Division’s
Unseen Impact
By
John Blumberg,
Andersen Alumnus and author of Return On
Integrity (www.BlumbergROI.com)
For years
I’ve said that if I took all the great friends in my life and put them into one
room, chances are they may not like each other. Maybe that scenario is true for
all of us – or maybe not. I was born into an unseen diversity with a Jewish
father and a Catholic mother. At the time, this was clearly viewed as a “mixed”
marriage. I was always grateful for this mixture.
After my father died at the young age of 56, my mom never dated or
ever really considered it. She would simply say: Why would I? I’m still in
love with my Jewish boyfriend. That never got old. Nor did the lessons
learned from their “mixed marriage.”
It may be the very thing that helped me, at the beginning of my
sophomore year, to lean into the disappointment of the consolidation of our
beloved all-boys Catholic high school with an all-girls Catholic high school
and a co-ed all-black Catholic high school. I would come to fully appreciate
that school year and the two years to follow. To this day, they were the most
important formative three years of my life. I can’t say I put those lessons
immediately to work, but the seeds were firmly planted.

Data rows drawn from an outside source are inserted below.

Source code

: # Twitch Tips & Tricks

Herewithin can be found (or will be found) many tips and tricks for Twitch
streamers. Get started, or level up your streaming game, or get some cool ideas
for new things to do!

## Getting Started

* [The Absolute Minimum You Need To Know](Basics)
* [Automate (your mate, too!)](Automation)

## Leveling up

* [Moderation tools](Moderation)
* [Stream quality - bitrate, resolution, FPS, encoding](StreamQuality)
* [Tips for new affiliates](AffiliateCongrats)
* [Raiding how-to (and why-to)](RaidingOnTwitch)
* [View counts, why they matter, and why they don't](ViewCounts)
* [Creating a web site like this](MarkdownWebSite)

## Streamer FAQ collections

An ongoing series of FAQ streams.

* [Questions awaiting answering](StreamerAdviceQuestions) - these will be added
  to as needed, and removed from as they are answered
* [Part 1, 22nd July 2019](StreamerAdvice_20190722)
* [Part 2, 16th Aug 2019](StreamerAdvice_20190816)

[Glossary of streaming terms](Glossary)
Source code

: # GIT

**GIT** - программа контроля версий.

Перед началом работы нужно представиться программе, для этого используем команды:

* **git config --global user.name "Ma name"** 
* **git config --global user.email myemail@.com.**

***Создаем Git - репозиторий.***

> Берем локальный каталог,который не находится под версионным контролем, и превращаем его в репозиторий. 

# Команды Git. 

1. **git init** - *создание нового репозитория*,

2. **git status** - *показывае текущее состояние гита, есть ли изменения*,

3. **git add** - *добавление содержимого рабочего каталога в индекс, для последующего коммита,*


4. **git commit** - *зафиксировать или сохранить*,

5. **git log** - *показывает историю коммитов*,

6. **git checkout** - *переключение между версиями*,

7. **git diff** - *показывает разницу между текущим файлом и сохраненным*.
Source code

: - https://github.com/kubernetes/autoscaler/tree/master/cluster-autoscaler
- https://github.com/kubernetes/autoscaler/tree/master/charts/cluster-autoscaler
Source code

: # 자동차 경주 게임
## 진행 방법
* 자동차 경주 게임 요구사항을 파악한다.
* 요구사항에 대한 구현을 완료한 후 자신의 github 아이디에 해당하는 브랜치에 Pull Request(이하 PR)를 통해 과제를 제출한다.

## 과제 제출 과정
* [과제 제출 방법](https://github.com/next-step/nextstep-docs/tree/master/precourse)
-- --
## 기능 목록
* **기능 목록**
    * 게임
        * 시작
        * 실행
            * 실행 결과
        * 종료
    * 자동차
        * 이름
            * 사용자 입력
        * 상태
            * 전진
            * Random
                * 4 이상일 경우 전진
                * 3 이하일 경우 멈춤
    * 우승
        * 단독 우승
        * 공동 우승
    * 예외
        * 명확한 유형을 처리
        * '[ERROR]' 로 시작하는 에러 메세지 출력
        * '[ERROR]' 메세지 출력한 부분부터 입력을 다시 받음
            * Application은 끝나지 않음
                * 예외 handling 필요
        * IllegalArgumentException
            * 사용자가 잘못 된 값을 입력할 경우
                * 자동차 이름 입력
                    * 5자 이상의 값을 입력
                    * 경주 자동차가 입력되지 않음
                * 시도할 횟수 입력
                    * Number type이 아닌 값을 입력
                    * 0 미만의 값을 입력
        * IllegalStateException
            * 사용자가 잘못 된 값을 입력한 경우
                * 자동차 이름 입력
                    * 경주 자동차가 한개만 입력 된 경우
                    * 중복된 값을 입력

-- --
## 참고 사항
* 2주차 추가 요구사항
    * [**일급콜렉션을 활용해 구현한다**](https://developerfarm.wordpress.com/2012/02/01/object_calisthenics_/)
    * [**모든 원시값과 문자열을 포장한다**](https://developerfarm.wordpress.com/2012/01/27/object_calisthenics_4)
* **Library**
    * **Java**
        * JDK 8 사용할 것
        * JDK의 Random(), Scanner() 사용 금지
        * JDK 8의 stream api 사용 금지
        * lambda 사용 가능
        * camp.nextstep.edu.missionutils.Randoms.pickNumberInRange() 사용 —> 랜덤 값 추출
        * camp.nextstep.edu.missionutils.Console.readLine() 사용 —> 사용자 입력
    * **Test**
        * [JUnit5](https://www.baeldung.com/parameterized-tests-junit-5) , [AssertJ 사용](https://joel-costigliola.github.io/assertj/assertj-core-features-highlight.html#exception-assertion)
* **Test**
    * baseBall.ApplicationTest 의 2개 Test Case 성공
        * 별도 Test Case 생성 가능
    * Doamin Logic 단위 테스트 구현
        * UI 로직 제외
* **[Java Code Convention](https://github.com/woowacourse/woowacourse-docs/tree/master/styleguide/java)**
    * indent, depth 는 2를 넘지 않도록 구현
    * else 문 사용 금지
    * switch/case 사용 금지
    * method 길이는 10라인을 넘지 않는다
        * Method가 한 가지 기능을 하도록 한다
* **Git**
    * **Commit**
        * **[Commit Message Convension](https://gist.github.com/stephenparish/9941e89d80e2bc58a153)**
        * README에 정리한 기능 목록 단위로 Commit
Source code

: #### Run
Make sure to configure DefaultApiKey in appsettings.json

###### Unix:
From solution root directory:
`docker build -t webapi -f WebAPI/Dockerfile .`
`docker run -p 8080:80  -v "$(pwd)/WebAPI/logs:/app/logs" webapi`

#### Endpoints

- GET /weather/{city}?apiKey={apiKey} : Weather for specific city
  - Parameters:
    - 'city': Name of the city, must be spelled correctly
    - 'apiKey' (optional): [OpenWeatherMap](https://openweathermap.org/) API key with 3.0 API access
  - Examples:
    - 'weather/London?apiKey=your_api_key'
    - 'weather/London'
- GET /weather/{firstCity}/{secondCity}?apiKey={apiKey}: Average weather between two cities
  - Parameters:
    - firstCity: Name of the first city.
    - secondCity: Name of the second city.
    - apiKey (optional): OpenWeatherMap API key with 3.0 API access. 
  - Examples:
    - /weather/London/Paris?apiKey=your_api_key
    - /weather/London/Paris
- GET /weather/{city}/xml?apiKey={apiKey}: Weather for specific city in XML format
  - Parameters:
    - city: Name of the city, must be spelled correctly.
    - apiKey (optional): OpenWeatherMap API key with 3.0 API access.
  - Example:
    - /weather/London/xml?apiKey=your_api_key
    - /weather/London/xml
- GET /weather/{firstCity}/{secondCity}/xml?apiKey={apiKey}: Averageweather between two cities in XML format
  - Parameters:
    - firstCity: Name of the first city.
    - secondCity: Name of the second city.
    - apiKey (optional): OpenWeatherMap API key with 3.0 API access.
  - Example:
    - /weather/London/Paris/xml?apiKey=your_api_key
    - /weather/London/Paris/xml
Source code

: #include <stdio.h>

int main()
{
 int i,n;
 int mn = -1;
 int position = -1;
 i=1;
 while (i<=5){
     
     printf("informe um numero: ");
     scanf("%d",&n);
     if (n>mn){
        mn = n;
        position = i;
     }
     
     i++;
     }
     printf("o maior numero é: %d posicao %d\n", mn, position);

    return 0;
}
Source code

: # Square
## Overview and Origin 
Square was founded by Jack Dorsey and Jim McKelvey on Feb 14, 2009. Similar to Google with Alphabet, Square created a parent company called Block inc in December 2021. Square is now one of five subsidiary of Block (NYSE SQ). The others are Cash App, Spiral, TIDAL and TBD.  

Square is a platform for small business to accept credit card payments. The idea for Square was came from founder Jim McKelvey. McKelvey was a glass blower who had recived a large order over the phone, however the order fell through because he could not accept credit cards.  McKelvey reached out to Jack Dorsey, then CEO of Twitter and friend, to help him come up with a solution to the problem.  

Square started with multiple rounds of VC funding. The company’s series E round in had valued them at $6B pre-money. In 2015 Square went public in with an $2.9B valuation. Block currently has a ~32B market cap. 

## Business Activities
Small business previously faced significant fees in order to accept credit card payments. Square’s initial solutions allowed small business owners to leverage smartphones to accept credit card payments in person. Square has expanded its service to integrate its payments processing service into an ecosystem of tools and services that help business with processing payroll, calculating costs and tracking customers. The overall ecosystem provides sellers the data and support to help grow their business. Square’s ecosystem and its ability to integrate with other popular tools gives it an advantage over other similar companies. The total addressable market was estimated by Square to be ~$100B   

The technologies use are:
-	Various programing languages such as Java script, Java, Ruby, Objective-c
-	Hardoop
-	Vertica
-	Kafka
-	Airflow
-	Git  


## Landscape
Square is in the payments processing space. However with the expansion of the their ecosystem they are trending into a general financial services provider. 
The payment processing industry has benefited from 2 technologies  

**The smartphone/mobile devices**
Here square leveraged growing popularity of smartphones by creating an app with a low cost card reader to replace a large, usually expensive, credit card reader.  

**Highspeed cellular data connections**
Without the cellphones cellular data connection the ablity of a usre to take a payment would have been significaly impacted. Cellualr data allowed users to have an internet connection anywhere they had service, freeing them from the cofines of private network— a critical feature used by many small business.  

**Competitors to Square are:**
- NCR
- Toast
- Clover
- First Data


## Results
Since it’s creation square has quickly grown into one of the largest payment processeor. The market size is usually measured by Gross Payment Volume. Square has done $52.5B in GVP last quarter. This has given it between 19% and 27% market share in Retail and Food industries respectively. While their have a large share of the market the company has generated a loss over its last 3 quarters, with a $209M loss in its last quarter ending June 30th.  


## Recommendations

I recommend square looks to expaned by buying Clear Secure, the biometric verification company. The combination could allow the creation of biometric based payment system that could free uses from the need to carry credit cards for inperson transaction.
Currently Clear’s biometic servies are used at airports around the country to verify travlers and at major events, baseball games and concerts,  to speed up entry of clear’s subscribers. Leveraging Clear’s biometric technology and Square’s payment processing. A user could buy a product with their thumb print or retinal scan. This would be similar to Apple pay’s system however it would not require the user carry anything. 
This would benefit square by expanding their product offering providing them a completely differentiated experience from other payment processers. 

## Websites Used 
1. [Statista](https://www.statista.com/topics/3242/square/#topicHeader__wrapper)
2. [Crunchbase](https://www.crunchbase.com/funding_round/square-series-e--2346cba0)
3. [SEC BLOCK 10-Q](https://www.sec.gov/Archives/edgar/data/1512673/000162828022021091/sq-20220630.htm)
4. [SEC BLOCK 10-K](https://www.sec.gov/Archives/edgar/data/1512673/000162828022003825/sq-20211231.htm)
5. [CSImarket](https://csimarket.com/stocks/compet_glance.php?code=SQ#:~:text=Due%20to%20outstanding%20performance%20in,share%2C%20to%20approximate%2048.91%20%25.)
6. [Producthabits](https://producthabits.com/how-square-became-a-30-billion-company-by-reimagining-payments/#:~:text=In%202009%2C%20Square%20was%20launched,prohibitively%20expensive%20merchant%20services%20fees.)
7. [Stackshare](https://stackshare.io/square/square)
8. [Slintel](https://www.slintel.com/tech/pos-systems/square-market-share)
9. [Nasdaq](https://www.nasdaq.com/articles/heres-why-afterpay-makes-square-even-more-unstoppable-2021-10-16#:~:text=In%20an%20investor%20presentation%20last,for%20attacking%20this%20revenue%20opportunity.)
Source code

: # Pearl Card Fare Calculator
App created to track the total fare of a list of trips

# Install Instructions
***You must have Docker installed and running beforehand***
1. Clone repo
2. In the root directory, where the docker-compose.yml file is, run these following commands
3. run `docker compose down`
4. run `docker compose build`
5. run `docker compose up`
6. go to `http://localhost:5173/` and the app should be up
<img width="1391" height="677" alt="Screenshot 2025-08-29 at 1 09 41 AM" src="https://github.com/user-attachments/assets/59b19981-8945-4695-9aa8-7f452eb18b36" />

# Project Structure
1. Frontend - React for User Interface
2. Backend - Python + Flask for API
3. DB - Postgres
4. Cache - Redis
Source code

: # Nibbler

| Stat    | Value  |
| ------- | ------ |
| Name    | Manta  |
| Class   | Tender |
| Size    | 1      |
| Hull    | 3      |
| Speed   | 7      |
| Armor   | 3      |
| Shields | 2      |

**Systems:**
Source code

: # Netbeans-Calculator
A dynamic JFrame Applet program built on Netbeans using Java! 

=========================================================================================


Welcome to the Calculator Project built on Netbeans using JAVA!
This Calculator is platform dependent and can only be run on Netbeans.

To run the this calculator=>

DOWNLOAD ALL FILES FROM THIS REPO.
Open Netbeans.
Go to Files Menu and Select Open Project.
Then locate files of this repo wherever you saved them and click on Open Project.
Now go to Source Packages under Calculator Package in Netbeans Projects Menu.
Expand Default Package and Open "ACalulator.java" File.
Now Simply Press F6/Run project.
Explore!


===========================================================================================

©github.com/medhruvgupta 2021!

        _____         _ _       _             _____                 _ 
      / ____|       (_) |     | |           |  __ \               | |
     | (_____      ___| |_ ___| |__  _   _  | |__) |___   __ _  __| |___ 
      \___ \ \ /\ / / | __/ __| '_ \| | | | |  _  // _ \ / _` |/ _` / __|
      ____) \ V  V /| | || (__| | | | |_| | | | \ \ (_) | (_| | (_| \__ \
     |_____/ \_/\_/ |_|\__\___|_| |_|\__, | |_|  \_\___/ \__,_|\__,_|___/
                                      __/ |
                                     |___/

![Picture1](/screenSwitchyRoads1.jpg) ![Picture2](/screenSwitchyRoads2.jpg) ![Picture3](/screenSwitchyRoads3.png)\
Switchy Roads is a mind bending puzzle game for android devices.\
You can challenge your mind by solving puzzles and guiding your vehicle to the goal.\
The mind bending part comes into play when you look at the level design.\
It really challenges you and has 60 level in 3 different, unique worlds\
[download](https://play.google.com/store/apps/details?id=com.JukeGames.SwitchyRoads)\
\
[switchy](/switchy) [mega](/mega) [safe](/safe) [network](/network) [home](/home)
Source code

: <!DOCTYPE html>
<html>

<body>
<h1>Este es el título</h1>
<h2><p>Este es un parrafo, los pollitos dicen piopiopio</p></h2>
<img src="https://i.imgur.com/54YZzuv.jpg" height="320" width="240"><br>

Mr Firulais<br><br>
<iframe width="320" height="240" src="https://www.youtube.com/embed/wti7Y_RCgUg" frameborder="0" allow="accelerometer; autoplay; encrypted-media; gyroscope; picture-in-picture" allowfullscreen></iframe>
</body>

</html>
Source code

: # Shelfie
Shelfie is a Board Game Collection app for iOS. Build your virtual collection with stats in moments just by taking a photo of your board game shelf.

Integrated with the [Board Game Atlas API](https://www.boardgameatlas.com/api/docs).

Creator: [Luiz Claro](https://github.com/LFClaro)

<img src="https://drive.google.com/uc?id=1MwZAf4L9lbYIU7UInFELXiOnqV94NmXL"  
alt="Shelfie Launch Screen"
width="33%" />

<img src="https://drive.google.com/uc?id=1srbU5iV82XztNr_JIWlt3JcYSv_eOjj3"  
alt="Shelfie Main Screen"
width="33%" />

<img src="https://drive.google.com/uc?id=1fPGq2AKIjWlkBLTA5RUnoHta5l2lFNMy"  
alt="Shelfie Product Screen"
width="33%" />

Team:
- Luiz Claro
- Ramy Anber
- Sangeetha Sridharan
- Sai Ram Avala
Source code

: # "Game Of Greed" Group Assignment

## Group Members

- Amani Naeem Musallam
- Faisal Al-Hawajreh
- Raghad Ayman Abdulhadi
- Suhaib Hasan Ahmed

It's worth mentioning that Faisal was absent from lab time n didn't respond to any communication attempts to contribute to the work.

The challenges of the consolidation were plentiful, especially in
Memphis where Martin Luther King had been assassinated just 15 months and 4.0 miles
from our high school. There were disagreements, misunderstandings, and plenty
of frustrations – but we all continued to see each other and work through the
complexities of the context that were well beyond the maturity of our years.
And it many ways, it matured us.
No doubt it gave us the opportunity to see beyond our own
blindness.
Years later, beyond my level of conscious awareness, those
experiences were likely what gave me the opportunity to see the concept of
integrity in a whole new way. You might
say in a way reimagined.
So often, with good intentions, integrity (as well as core values)
can be unknowingly (and in some cases knowingly) used as weapons to divide. To
judge. To stop seeing other people. It would be precisely what led me to plunge
into the messiness of the reality of integrity. To let go of surface-level
assessments of integrity allowed by shallow definitions like “honesty” and
“what you do when no one is watching.” No doubt, these are beautiful lagging
indicators of someone in a state of integrity, but a poor and limiting
framework from which to start.
In my book Return
On Integrity, I write about integrity as being whole, entire, and undiminished
– integrated if you will. Integrity is indeed about bringing together.
Integrity is best described as a force for connection.
During the pandemic, I began posting daily thoughts on my social
media platforms that eventually evolved into what I’ve called Whispers of
Integrity. While I posted #876 today, one of the earliest is still one
of my favorites. It simply said: Integrity
is about the whole. The connectedness of all. Yet we resist this, clinging to
convenient definitions of integrity like honesty. Then I pushed the issue a
bit, completing the “whisper” with the following: Being “honest” while
resisting a greater connection is, well, very dishonest.
In my September
2022 issue of my blog, The Porch, I reflected
on the concept of being STUCK by sharing: What if division wasn’t our
problem after all. What if we could just
admit, personally and collectively, that we may simply be stuck – all stuck in
different places. That realization itself may unfreeze, break free,
dislodge, and release a whole new flow of integrity.
Division is like a blindfold, that diminishes our desire to learn while
luring us into an addiction of convenient confirmations. The greatest risk in a
deepening divide is that we stop seeing each other – eventually eliminating our
desire to even try.
Integrity is always calling us into wider and deeper places. You could say that it gives us eyes to see.
To see more. And to, most importantly, see more of each other. Perhaps
integrity, in the essence of being whole, is about one’s capacity to hold more.
I have shared
a couple of times, the Central African greeting that is used instead of our
standard greeting of “How are you?” They begin with “I see you!” What a
beautiful place to start a conversation … and an even better place to end one.
It sure makes
for a better conversation on any porch … anywhere … and about anything. It
would certainly make for a better world everywhere. It would sure be worth
trying.
As always, I’d love for you to share your thoughts! We could all benefit, if you would be so kind to share your thoughts email me at John@BlumbergROI.com!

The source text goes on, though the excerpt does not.